• Śpiewanie to dla pana chleb powszedni?
– Od jedenastego roku życia śpiewałem na przeróżnych festiwalach piosenki – w Siedlcach, Zielonej Górze... Skończyłem średnią szkołę muzyczną i rozpocząłem studia na Wydziale Wokalnym Wyższej Szkoły Muzycznej. Z pewnych względów przerwałem naukę.
• Coś trzeba było w tej sytuacji przedsięwziąć?
– Zdecydowałem się na studia aktorskie. Bez przygotowania. Zaśpiewałem na egzaminie canzonetkę Scarlattiego i sądziłem, że to wystarczy. Poskutkowało na tyle, że dopuszczono mnie do drugiego etapu ubiegania się o status studenta szkoły aktorskiej. Wtedy to się już troszkę przygotowałem, jakieś teksty do wygłoszenia przed szacowną komisją kwalifikacyjną. I zostałem przyjęty.
• Podobno szkołę teatralną ukończył pan w przyspieszonym tempie?
– Miałem to szczęście, że zaopiekowała się mną Aleksandra Śląska, która już od pierwszego roku studiów zapraszała mnie do udziału w spektaklach Teatru Ateneum. A na trzecim roku miałem już za sobą kilka premierowych spektakli i praktyczny egzamin aktorski.
• A więc jakby w naturalny sposób zbratał się pan z Teatrem Ateneum?
– To prawda, by po 22 latach odejść wraz ze śmiercią dyrektora tej sceny Janusza Warmińskiego. A dzisiaj nie stać mnie na teatr.
• Spodziewałem się innej konkluzji, a mianowicie takiej, że żałuje pan, iż nie gra w tym teatrze, w którym dzielił garderobę ponoć z samym Janem Świderskim?
– ... i z Czesławem Wołłejko. Zachowam ten teatr na zawsze w pamięci, podobnie jak Jana Kłosa, garderobianego, który przyrządzał nam znakomite herbatki z różanym sokiem.
• Teatr jest ostoją dla wielu aktorów, ale pan zdobył popularność głównie dzięki serialom.

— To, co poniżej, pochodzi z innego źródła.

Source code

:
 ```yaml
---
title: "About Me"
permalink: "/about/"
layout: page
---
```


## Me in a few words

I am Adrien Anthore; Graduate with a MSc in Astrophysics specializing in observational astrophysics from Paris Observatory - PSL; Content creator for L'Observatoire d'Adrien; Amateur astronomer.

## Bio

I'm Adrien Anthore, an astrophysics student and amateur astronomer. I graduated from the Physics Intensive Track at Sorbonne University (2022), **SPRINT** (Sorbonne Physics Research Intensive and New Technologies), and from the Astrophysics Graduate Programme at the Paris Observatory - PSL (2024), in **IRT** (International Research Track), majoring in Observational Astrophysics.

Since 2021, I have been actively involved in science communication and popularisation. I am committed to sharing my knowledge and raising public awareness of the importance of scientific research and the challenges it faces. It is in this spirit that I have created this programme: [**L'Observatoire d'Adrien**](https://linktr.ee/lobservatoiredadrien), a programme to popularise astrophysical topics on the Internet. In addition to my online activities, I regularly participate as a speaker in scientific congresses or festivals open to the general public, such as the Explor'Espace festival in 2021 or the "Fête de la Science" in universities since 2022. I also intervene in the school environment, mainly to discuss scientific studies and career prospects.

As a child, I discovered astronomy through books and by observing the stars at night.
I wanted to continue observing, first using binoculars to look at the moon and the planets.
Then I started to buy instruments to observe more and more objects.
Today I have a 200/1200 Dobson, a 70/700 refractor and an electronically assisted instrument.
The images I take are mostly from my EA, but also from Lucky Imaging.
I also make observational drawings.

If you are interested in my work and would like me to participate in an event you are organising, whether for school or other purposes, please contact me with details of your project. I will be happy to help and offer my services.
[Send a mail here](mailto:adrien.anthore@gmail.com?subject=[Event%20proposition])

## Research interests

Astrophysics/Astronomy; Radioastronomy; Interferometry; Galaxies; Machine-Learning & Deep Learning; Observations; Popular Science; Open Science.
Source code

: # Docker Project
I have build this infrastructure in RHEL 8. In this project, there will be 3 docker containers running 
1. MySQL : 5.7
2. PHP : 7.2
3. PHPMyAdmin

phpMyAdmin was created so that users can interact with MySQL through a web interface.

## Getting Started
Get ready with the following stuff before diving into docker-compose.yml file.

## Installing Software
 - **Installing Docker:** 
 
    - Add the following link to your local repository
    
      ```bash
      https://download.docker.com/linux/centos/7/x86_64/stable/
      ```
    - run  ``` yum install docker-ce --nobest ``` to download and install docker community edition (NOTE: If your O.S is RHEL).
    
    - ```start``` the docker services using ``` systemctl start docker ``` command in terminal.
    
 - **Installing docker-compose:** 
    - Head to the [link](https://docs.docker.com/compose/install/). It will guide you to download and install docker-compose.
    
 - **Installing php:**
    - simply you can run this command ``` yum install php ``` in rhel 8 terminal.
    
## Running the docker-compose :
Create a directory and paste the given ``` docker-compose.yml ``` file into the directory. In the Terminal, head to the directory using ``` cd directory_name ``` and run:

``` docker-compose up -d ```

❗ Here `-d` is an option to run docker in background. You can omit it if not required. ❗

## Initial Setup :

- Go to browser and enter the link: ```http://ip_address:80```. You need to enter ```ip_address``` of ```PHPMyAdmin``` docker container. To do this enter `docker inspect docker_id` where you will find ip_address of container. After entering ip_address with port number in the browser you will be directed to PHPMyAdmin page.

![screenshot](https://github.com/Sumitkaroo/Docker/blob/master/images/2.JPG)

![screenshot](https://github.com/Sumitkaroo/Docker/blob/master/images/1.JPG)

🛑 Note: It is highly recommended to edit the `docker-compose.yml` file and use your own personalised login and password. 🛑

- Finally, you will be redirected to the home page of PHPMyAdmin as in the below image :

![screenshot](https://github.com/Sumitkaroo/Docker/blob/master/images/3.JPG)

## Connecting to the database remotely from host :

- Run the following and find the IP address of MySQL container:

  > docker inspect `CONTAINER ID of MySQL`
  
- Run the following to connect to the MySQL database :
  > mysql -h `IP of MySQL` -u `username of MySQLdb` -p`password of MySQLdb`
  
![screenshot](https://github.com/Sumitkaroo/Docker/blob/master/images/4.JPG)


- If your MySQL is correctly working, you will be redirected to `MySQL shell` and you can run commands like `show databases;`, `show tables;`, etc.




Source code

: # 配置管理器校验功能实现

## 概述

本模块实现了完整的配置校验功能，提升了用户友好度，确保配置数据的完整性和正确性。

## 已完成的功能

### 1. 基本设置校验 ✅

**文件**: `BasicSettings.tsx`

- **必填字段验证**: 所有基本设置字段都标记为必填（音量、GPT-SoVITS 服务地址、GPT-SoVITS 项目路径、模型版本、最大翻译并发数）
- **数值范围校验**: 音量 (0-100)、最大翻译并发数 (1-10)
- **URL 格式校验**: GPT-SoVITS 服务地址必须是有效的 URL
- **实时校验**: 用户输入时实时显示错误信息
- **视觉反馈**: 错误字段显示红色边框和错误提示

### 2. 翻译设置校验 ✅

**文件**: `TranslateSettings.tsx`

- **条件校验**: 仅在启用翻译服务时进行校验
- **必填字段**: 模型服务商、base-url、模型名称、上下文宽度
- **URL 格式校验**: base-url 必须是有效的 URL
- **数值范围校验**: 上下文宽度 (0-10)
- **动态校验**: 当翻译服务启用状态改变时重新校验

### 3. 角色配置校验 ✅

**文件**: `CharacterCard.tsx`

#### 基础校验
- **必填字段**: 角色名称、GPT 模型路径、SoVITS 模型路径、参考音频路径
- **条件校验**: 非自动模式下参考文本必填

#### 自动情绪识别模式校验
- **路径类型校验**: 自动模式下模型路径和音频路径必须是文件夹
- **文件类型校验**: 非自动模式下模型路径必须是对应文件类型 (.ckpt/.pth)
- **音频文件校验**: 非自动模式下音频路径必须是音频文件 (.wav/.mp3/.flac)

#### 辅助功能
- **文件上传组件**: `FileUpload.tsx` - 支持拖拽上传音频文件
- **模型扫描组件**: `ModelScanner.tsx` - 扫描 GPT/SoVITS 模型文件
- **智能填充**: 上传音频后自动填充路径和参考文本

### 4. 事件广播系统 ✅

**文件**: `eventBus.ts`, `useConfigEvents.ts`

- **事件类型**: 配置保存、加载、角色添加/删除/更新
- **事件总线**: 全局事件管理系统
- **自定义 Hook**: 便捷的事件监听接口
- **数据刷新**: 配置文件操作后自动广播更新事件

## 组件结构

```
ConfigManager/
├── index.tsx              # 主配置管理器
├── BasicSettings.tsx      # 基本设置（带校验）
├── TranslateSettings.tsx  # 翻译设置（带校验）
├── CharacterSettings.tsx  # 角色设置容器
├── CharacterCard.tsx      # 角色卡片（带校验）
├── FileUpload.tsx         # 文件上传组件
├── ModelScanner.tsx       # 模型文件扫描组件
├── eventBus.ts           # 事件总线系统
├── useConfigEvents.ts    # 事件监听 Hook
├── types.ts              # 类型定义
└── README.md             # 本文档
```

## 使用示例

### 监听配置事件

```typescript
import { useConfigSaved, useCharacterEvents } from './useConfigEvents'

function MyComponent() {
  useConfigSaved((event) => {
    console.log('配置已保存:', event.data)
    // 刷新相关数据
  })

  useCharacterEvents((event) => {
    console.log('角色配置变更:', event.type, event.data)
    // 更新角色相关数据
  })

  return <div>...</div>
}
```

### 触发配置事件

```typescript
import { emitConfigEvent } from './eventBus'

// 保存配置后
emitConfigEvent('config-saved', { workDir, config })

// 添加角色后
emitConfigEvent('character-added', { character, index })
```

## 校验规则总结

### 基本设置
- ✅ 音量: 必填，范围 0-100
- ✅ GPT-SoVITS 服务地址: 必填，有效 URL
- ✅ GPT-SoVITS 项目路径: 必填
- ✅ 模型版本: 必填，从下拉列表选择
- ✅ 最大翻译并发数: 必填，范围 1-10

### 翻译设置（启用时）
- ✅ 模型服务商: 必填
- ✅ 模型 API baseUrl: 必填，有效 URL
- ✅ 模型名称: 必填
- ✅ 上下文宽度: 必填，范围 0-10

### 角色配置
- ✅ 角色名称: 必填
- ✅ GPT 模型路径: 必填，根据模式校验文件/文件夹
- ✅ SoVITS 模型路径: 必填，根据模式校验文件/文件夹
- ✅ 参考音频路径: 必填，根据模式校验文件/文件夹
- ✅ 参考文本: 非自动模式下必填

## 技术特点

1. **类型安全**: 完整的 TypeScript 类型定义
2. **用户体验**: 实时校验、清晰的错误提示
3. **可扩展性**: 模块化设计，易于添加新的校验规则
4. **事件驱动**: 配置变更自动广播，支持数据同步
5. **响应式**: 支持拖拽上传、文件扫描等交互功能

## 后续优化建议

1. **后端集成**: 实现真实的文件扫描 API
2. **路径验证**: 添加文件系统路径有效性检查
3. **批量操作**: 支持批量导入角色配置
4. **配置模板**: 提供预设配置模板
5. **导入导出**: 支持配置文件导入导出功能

– Jednym z pierwszych był serial „Matki, żony i kochanki”, a teraz „Klan”, w którym jestem ojcem Jasia. Ale powoli wycofuje się z tego serialu. Zagram w innym, sensacyjno–kryminalnym „Gorący temat”, który w telewizyjnej Dwójce będzie emitowany dwa razy w tygodniu. Premiera już wkrótce – 21 grudnia.
• Serialową popularność zyskuje pana córka.
– Karolina, istotnie, poszła w moje ślady i gra w serialu „Na dobre i na złe”. Z zainteresowaniem śledzę jej postępy w zawodzie aktorskim.
• Nie sposób w tej rozmowie pominąć pana wielkiej pasji, jaką są auta. Czy to prawda, że jest pan właścicielem zabytkowego samochodu?
– Miałem kilka aut, nawet jeździłem mercedesem wyprodukowanym w tym samym roku, w którym się urodziłem. A teraz jeżdżę mercedesem, rocznik 1966. To dobra marka, z tradycjami. Zdarzało się, że trafiały do mnie auta w stanie kompletnej ruiny. Sam je remontowałem, poświęcając wszystkie wolne chwile. Moja miłość do starych aut jest tak wielka, że gdybym nie był aktorem, prowadziłbym najpewniej warsztat samochodowy.